Curiosity . The word stuck in Luke’s brain like a quill. Somehow it seemed even more frightening than pure hatred.
“This is my final recording. I will continue to chart my progress in my journals. I am confident that what lies on the other side is beneficial. Are they the bringers of the ambrosia? If so, perhaps they will tell us how to harness its awesome power. I believe in this possibility, and I will endeavor to make it so.”
Click .
LUKE’S ARMS WERE TENSEDhard as marble; a concerted effort was needed to force his muscles to relax.
He had to consider the possibility that none of this had happened. That Westlake had caught a malignant case of the sea-sillies—that, or a particularly baffling indicator of the ’Gets. These files were no more than a manifestation of his creeping insanity—he’d imagined the whole goddamn thing. He’d isolated himself in his lab the same way a dying bear will crawl into the shadows of its cave; in his own sickness and delusion, Westlake had played make-believe, slave to the apparitions in his head.

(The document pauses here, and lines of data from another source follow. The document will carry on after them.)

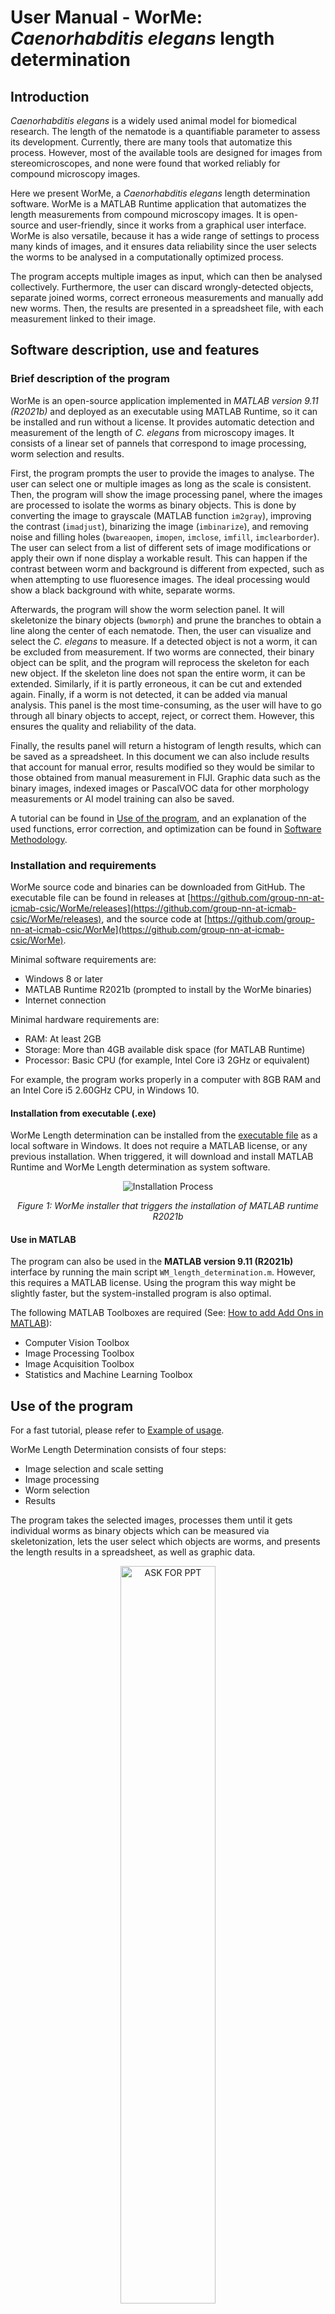 # User Manual - WorMe: *Caenorhabditis elegans* length determination

## Introduction

*Caenorhabditis elegans* is a widely used animal model for biomedical research. The length of the nematode is a quantifiable parameter to assess its development. Currently, there are many tools that automatize this process. However, most of the available tools are designed for images from stereomicroscopes, and none were found that worked reliably for compound microscopy images. 

Here we present WorMe, a *Caenorhabditis elegans* length determination software. WorMe is a MATLAB Runtime application that automatizes the length measurements from compound microscopy images. It is open-source and user-friendly, since it works from a graphical user interface. WorMe is also versatile, because it has a wide range of settings to process many kinds of images, and it ensures data reliability since the user selects the worms to be analysed in a computationally optimized process.

The program accepts multiple images as input, which can then be analysed collectively. Furthermore, the user can discard wrongly-detected objects, separate joined worms, correct erroneous measurements and manually add new worms. Then, the results are presented in a spreadsheet file, with each measurement linked to their image. 

## Software description, use and features
### Brief description of the program 

WorMe is an open-source application implemented in *MATLAB version 9.11 (R2021b)* and deployed as an executable using MATLAB Runtime, so it can be installed and run without a license. It provides automatic detection and measurement of the length of *C. elegans* from microscopy images. It consists of a linear set of pannels that correspond to image processing, worm selection and results.  

First, the program prompts the user to provide the images to analyse. The user can select one or multiple images as long as the scale is consistent. Then, the program will show the image processing panel, where the images are processed to isolate the worms as binary objects. This is done by converting the image to grayscale (MATLAB function `im2gray`), improving the contrast (`imadjust`), binarizing the image (`imbinarize`), and removing noise and filling holes (`bwareaopen`, `imopen`, `imclose`, `imfill`, `imclearborder`). The user can select from a list of different sets of image modifications or apply their own if none display a workable result. This can happen if the contrast between worm and background is different from expected, such as when attempting to use fluoresence images. The ideal processing would show a black background with white, separate worms.

Afterwards, the program will show the worm selection panel. It will skeletonize the binary objects (`bwmorph`) and prune the branches to obtain a line along the center of each nematode. Then, the user can visualize and select the *C. elegans* to measure. If a detected object is not a worm, it can be excluded from measurement. If two worms are connected, their binary object can be split, and the program will reprocess the skeleton for each new object. If the skeleton line does not span the entire worm, it can be extended. Similarly, if it is partly erroneous, it can be cut and extended again. Finally, if a worm is not detected, it can be added via manual analysis. This panel is the most time-consuming, as the user will have to go through all binary objects to accept, reject, or correct them. However, this ensures the quality and reliability of the data.

Finally, the results panel will return a histogram of length results, which can be saved as a spreadsheet. In this document we can also include results that account for manual error, results modified so they would be similar to those obtained from manual measurement in FIJI. Graphic data such as the binary images, indexed images or PascalVOC data for other morphology measurements or AI model training can also be saved.

A tutorial can be found in [Use of the program](#use-of-the-program), and an explanation of the used functions, error correction, and optimization can be found in [Software Methodology](#software-methodology).

### Installation and requirements

WorMe source code and binaries can be downloaded from GitHub. The executable file can be found in releases at [https://github.com/group-nn-at-icmab-csic/WorMe/releases](https://github.com/group-nn-at-icmab-csic/WorMe/releases), and the source code at [https://github.com/group-nn-at-icmab-csic/WorMe](https://github.com/group-nn-at-icmab-csic/WorMe).

Minimal software requirements are:
- Windows 8 or later
- MATLAB Runtime R2021b (prompted to install by the WorMe binaries)
- Internet connection

Minimal hardware requirements are:
- RAM: At least 2GB
- Storage: More than 4GB available disk space (for MATLAB Runtime)
- Processor: Basic CPU (for example, Intel Core i3 2GHz or equivalent)

For example, the program works properly in a computer with 8GB RAM and an Intel Core i5 2.60GHz CPU, in Windows 10.

#### Installation from executable (.exe)

WorMe Length determination can be installed from the [executable file](https://github.com/group-nn-at-icmab-csic/WorMe/releases) as a local software in Windows. It does not require a MATLAB license, or any previous installation. When triggered, it will download and install MATLAB Runtime and WorMe Length determination as system software. 

<div align="center"> <img src="images/WM_install.png" alt="Installation Process"> 

_Figure 1: WorMe installer that triggers the installation of MATLAB runtime R2021b_
</div>


#### Use in MATLAB 

The program can also be used in the **MATLAB version 9.11 (R2021b)** interface by running the main script `WM_length_determination.m`. However, this requires a MATLAB license. Using the program this way might be slightly faster, but the system-installed program is also optimal.

The following MATLAB Toolboxes are required (See: [How to add Add Ons in MATLAB](https://es.mathworks.com/help/matlab/matlab_env/get-add-ons.html)):
- Computer Vision Toolbox
- Image Processing Toolbox
- Image Acquisition Toolbox
- Statistics and Machine Learning Toolbox

## Use of the program

For a fast tutorial, please refer to [Example of usage](#example-of-usage).

WorMe Length Determination consists of four steps:
- Image selection and scale setting
- Image processing
- Worm selection
- Results

The program takes the selected images, processes them until it gets individual worms as binary objects which can be measured via skeletonization, lets the user select which objects are worms, and presents the length results in a spreadsheet, as well as graphic data.

<div align="center"> <img src="https://github.com/user-attachments/assets/57ca0220-9afd-4f10-9fe7-58f9b3593712" alt="ASK FOR PPT" width="55%"> 

_Figure 2: Use_
</div>

### Image selection and scale setting

WorMe can operate with many image formats, such as JPG, PNG, TIFF, JFIF and BMP. They can be rgb or grayscale images.

The program is designed for compound microscopy images with standard proportions, but it can operate with different types of resolutions and different kinds of microscope images. The use of large resolution microscopy images is possible but not recommended as it would lead to long waiting times due to the logistics of the image processing. Therefore, we recommend lowering the image resolution before measuring worm length.

The program works best with images that are clear, without dirt, and with separate worms that are not touching, coiled or tangled. One example is Figure 4. 

<div align="center"> <img src="../examples/Image_988.jpg" alt="Example Image_988" width="70%"> 

_Figure 3: Example image_
</div>


In the first step, the program will prompt the user to select the image or images to analyze. These must have the same magnification, as the program will use the same scale to calculate length. After selecting the images, the program will show the scale determination panel, with three options:

- Select automatically: Zoom to the scale bar, click the Select bar button, double-click the scale bar, then click the Scale value button and input the number represented by the scale bar. Then, press Done.

- Select by a line: Zoom to the scale bar, click the Draw line button, draw a line along the scale bar and double-click to confirm, then input the length unit in the Scale Value button and press Done.

- Introduce numerical value: Input the Scale Value in pixels per unit, and press OK. Usually used after determining this number with one of the previous two methods for the same or similar images, shown as Scale Value before pressing Done, as seen in the image below.

<div align="center"> <img src="images/WM_scale.png" alt="Scale determination process"> 

_Figure 4: Scale determination options. The scale value is seen in the first two options to be 0.855 pixels per unit, which is the number to input for the last option._
</div>

### Image processing panel

After setting the scale, WorMe shows the image processing panel, shown in the image below. In it, the user determines the modifications that will be done to all images. 

The aim of this panel is to isolate each worm as a binary object. This means applying the right filters until the background is black and the worms are white and separate from each other, and there are no other white areas.

<div align="center"> <img src="images/WM_processing.png" alt="Image Processing Panel">

_Figure 5: Image processing panel, with (1) Filters, (2) the main panel, (3) Processings and (4) Image Properties_
</div>

The panel consists of four sections:
1. Filters: Consists of different buttons that can be used to set filters to the images. Normally, it is not used. They consist of converting the image to grayscale (im2gray), improving the contrast (imadjust), binarizing the image (Binarize, flip and Binarize by value), and removing noise and filling holes (AreaOpen, Close, Open, imfill, imclearborder).
2. Image processing panel: Consists of the image display and the following buttons:
    - Skeletonize: shows the skeletons in the binarized objects with a red line, which is what is measured for worm length.
    - Original: Shows the original image
    - Masked: Shows the worm masks. More information in [IA data and graphic exportation](#ia-data-and-graphic-exportation).
    - Modified: Shows the binarized image.
    - Arrow: Shows the next image.
    - Magnifying glass: Zooms in the image
    - Analyse: Runs the image analysis and continues to the next step
3. Processings: Consists of three sections and one button:
    - Temporal section: shows temporary modifications. Useful to add more filters, or start from the original image.
    - Saved section: Shows finished modifications. Usually, one of these will work as needed for the next step.
    - New processment button: Adds a new Temporal modification, which can be used to add custom filters. 
    - Modifications section: lists the filters applied to get the current displayed image from the original image.
4. Image properties: Shows which image is currently in display.

Usually, selecting one of the sets of modifications present in the Saved section of Processings is enough to obtain a good modified image. For example, as seen in Figure 5, the first modification shows a modified image of Figure 3 which has a black background with all worms in white and no noise, besides the scale bar. This is a good modification, which will enable WorMe to get accurate length measurements.

Sometimes, however, none of the modifications are good. This usually happens when attempting to analyze images that are not compound microscopy images. For example, fluorescence images tend to have black worms and white background, and stereomicroscopy images tend to miss worms due to differences in lighting at different parts of the image.

In this case, it might be worthwhile to attempt a new image processing. The steps to take are the following:
1. In (3) Processings, click the New processment button. This will add `Modif_img_06.txt` at the Temporal section.
2. With `Modif_img_06.txt` selected, add some (1) Filters.


The user must determine which set of image modifications will be applied to the stack of images. This modifications can be saved and imported, and they are used to be the same for same types of images. The versatility of image processing allows to operate into different kinds of images and objects. 

### Selection panel

When the modification configuration is determined, start the selection panel. Images are individually processed by the configuration, and every object is analysed. In this step user can select as worm or as not worm the object that is surrounded by a bounding box. The user can move between the images and can finish the selection at the desired moment.

In this panel user can filtrate the objects mainly by length, area and circularity. There is also three tools for the object modification. Scissors allows to crop the objects, which is useful for example if two worms are joined. Draw line allows to draw a line that will be the length of the worm. The extension button is used for extend the objects, something that can be useful when there is a cropped part.



In the worm selection pannel, the user visualise and selects each worm’s measurement. That may be time-consuming, but the computational and usage have been optimized in order to improve and adapt the process.

In this step the image is processed and the objects are analysed based on the previous defined image processing settings automatically. The computational time consumption of this process has been optimized by working with indexated data (see Computational optimization). 

The user-timing in the selection has been improved (example: shortkeys) trying to accelerate the selection process.

This manual selection panel is time consuming, but ensures the user to be aware in-time of the origin and quality of the measurement data, preventing bias.

<div align="center"> <img src="https://github.com/user-attachments/assets/c81dab40-d041-4889-8f61-d76b0f7fe9ec" alt="selection_pannel" width="55%"> </div>

### Results panel

Finally, after select the worms in the image, apperas the result panel. In this, user can see the an histogram with the results and descriptive statistics of the worms selected. The data of the length measures can be exported, as well as with the manual error correction (see below the apartat ASD). 

User can also export the graphic data. This allows exporting the binary images, labelled images, as well as PascalVOC files of the images which objects were selected. This type of images can be useful for a posteriori object analysis as well as for the use of it in the AI model development.

<div align="center"> <img src="https://github.com/user-attachments/assets/3722f5c4-0e1e-43c1-bcd0-8d894fbdb6ab" alt="image-20230731-164404" width="55%"> </div>


Finally the program visualize the set of length measurement data, and allows to export it. It includes also the option to export the data based in the manual error correction (see  ([Manual length error correction](#manual-length-error-correction) ). The program also provides the binary object data and other data that may be golden standard for deep learning models.


?
WorMe does not use artificial intelligence (AI) despite it is the state-of-the-art of the image processing and analysis. Many software are based on deep learning neural networks for the selection or identification of C. elegans in the images. Despite that, the program is consciousness about the data obtaintion and use for the creation of models, and it allows the user to export the graphical data in different formats (PascalVOC, label, binary, etc.) in order to be used for IA model building, among other types of analysis.

As is usual, the program does not used to differentiate between coiled and joined worms. Some IA based softwares can approach this differentiation [1-4]. Despite that, the panel offer tools for manually separate and differentiate between two or more joined C. elegans or objects. 

 

State of the art: Artificial intelligence: There is still much to do in C. elegans

Many of the recent software use Deep Learning  (DL) as the basis for image processing. Despite of the it, there is still the necessity of good DL models for develop the image segregation, and to compile image segmented data in C. elegans is still a requirement. 


### Example of usage


## Software Methodology

### Image and data processing

The program uses a wide range of image processing tools, thanks to the MATLAB image processing functions, and allows to visualize the image processing at time. This differentiate from many software in which the image processing have few tools or are automatic, or not visual. To have many tools give versatililty allowing to analyse different types of images and figures in it.

Many of the current software are designed ad hoc, working just in a specific kind of file or image typology, demanding images in a form that many times the users cannot provide, and being in some cases not user-friendly.

--

The processing of the images is developed by the user in modification panel. Image must be converted from Red-Green-Blue (RGB) to grayscale, to binary image, in order to isolate in these the desired objects, which are the worms.

A RGB image is a color image. An image can be understood as a matrix where every pixel have a value. In case of RGB the image is composed for three matrix which values range from 0 to 255. The colour of every pixel is defined by the value combination of the three matrix; for example orange colour have (255, 165, 0) value. 

In the transition from colour to grayscale the values of three matrix are sinthetised in one singular matrix, which values range from 0 to 255. In this case, the values will define in the image a proportion of white and black colours [6-7]. As example, in MATLAB this is developed by the im2gray() function [9]. WorMe offer different options for to convert the image from colour to grayscale.

When the image is converted to a binary, the values just range from 0 to 1. This transition is used to do by applying a threshold value, in which the upper or lower values will be segmented, making what is known as a mask. In MATLAB, as example, is applied the function imbinarize() [8].  We can operate with and analyze the objects in the binary image, for example isolating objects of interest, or analysising the morphology properties like length, circularity, area, etc. In WorMe there is many tools for operate with the objects, with the aim to obtain a mask in which we had the worms.

(PHOTO PIXEL RGB VALUES?)

Much of all of the image processing functions are part of the MATLAB Image Processing Toolbox, and the MATLAB Computer Vision Toolbox. MATLAB also use (…) toolbox.

### Skeletonize and branch reduction

Once the worm binary object is obtained, in order to obtain its length the image is skeletonized, then the branches are pruned to obtain the main length, and then the endpoints are extended. By this operations, we went from a binary object to have their main central line, which is analogue at the manual drawed one.

The skeletonization is the reduction from the binary object to a line. It is achieved by gradually reducing the surroundings of the image until achieves a line. In MATLAB it is developed by the bwskel() function [10].

The prune of the short branches in the skeleton image is developed by the own made function large_skel_iter(). This returns the main branch from a skeletonized object.

Finally, because the skeletonization endpoints used to not touch the borders of the object, a function was created for lengthen the lines from endpoints to the object. This function was the extendre_skel_estes_nou() in the program. This allows to approximate the measure from the head to the tail of the C. elegans.

Softwares like WormSizer and AnliLength [] describe the development of the function to prune and extend the skeletonized image.

<div align="center"> <img src="https://github.com/user-attachments/assets/43e8c563-35d0-4d33-a4d0-118e5c1fe800" alt="Images_arrays_4_horitz" width="55%"> </div>


### Length determination

 The length determination of the C. elegans in the image is the main objective of the program.

When the measure of the length is made by manually, using programs like ImageJ [5], usually a polyline is described from the tail to the head of C. elegans, or reverse, going through the middle of the body if possible. The length of the worm is defined from the sum of the Euclidean distance of the points (formula X).

When, in difference, the line is traced throughout the body of the worm, like the line obtained from the skeletonization, the length distance of C. elegans can be calculated also as the sum of the Euclidean points, in this case, between each pixel next to the other, in a one-pixel-width line.

(Descriure la funció en el codi del programa)


<div align="center"> <img src="https://github.com/user-attachments/assets/e8926716-39b0-4de9-b299-8ab3f117f81d" alt="image-20230801-155918" width="55%"> </div>



### Manual length error correction
These numbers are less accurate than the regular WorMe results, but may be useful to compare them to manual length measurements.


Between the manual length and the pixel line length is used to there is a substantial difference, being the pixel length measure slightly higher. This is because of the lack of measurement in curved worms when their manual length is developed. The difference exist because the pixels between the pixel line describes a long distance than the two points of the manual annotation.

In the program we stack in the verification of the length result comparison, and realise about this difference. We realise that error appear not in the vertical, horizontal or diagonal forms, but in the curved ones. 

We studied the difference between these annotations, and realized that the error was minimal if the length was taken every 5 pixels of the manual distance. The program offers the possiblity to obtain the data by this bias, in order to adjust the data to the manual inherent error.

A short study showing the difference of results is described in Results - Manual error.

<div align="center"> <img src="https://github.com/user-attachments/assets/79209e6e-f7f4-4780-8808-2669cb26c73a" alt="image-20230801-160416" width="55%"> </div>

<div align="center"> <img src="https://github.com/user-attachments/assets/4cd32ede-43ae-4574-9d73-cc5148c9604b" alt="image-20230801-160530" width="55%"> </div>

One of the main steps for the validation of the program was verification of the data measured with those from manual measurements. From the start, the program attempt to reproduce the same measurement line as the manual measurement.

We used a set of worm images for to develop the comparison, as well as different drawed lines as a kind of stable image control. 

We saw the data didn’t match in the worms, and we improved the reproducivity of line, reaching the point the skeletonized line reach the final parts of the worm (see annex: extend the line to the tail).

We change the controls adding serpentined lines, and the controls then didn’t match.

We analyse the way distance was obtained in manual drawing, seeing the distance was made between the points the user made for to develop the line, and not by the line by itself. 

We figure out the bias was because of this length methodology of measurement. When we develop the euclediant distance every a certain number of pixels throughout the computer-drawn line we had a proportional dismiss of the error which made the data statistically the same. We find the difference was almost non-significant when the distance was almost 5 pixels difference between points.

(grafic distancia per pixel)

### Image data: image objects and deep learning data

Finally the program visualize the set of length measurement data, and allows to export it. It includes also the option to export the data based in the manual error correction (see XXX). The program also provides the binary object data and other data that may be golden standard for deep learning models.

WorMe does not use artificial intelligence (AI) despite it is the state-of-the-art of the image processing and analysis. Many software are based on deep learning neural networks for the selection or identification of C. elegans in the images. Despite that, the program is consciousness about the data obtaintion and use for the creation of models, and it allows the user to export the graphical data in different formats (PascalVOC, label, binary, etc.) in order to be used for IA model building, among other types of analysis.

As is usual, the program does not used to differentiate between coiled and joined worms. Some IA based softwares can approach this differentiation [1-4]. Despite that, the panel offer tools for manually separate and differentiate between two or more joined C. elegans or objects. 

 

State of the art: Artificial intelligence: There is still much to do in C. elegans

Many of the recent software use Deep Learning  (DL) as the basis for image processing. Despite of the it, there is still the necessity of good DL models for develop the image segregation, and to compile image segmented data in C. elegans is still a requirement. 

### Computational optimization

The program’s computational operation has been optimized in order to rely a good timing in the processment and analysis of the image and objecs, and in the time of using by the user.

Computational optimization has been a must in the development of the program because of its proper use. Many of the image processing and data handling functions have been optimized, making the program work with indexed image data and disk-storage, among other strategies (See more information in Annex: XXX).

Most of the functions using the program are MATLAB, and we used it as possible because they are per se fully optimized.

The result is that in 8Gb RAM i5 CPU the elapsed time for a main object processment in the selection panel is 0,03 seconds (← approximate, must validate).

In the selection panel the whole image is processed and their objects are isolated in a MATLAB file, saved in as indexed coordinates because of the computational optimization. For every object the skeletonization and operation is developed and showed, and the selection done by the user is saved. 



## Comparison to ImageJ and WorMachine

What had Luke heard, really? The buzz of bees. Some scraping and scratching. A few knocks—knocks Westlake could have made himself, playing a game of call-and-answer with himself. What about the watery echo? Luke figured immersing the microphone in a glass of water would have the same effect.
Disconcerted, Luke lay down. He was so damn tired. His body was physically shutting down, a power grid starved of electricity. He’d rest briefly, and upon waking, he’d take Westlake’s laptop to Al and Clayton. They could listen to the files and decide what to make of them.
He shut his eyes and tried to conjure Abby’s face. Instead, a different scene: Abby and Luke in the bedroom of their shoebox apartment, back when they were graduate students. The heat lay thick inside the walls; that late-summer warmth did something to Abby. Set her afire. She’d sat on the bed with that beguiling smile. She pulled his sweats down, then his Fruit of the Looms with one finger, leaving them strung clumsily around his knees.
Get closer, silly , she’d whispered. This isn’t going to work unless we’re pretty much touching, is it?
Luke remembered being overtaken by the friendliness of it. Just a chummy blow job, followed by some aw-shucks sex. Y’know, the kind of thing pals do. Friendly, and practiced—Luke felt the tiniest ripple of concern about that: just how had she gotten so damn practiced? But Luke had felt so overjoyed at the fact that your ideal lover could be your best friend, too…
Then Abby’s face changed. Her features went viscid, reshaping themselves into something dark and fearsome.
Luke’s eyes snapped open. He swore he could see a face at the porthole now, peering in at him.
Clay…
No, Al…
…then Westlake’s tortured face from the vault…
All three faces blurred together and became something else.
They became Zachary’s face. Luke’s son as a tot.
His boy was laughing.
Was there anything more wonderful than a baby’s laughter?
Not now, though. This was menacing—too adult, full of cruel mocking.
Luke couldn’t look away as Zachary laughed with unhinged gasps, his face shading redder and redder… the same color it’d been as he’d screamed with the millipede inside his sleeper.
Laughing at his father. Laughing fit to bust a gut.
Ha-ha! They won’t let you go, Daddy! They won’t never ever let you go!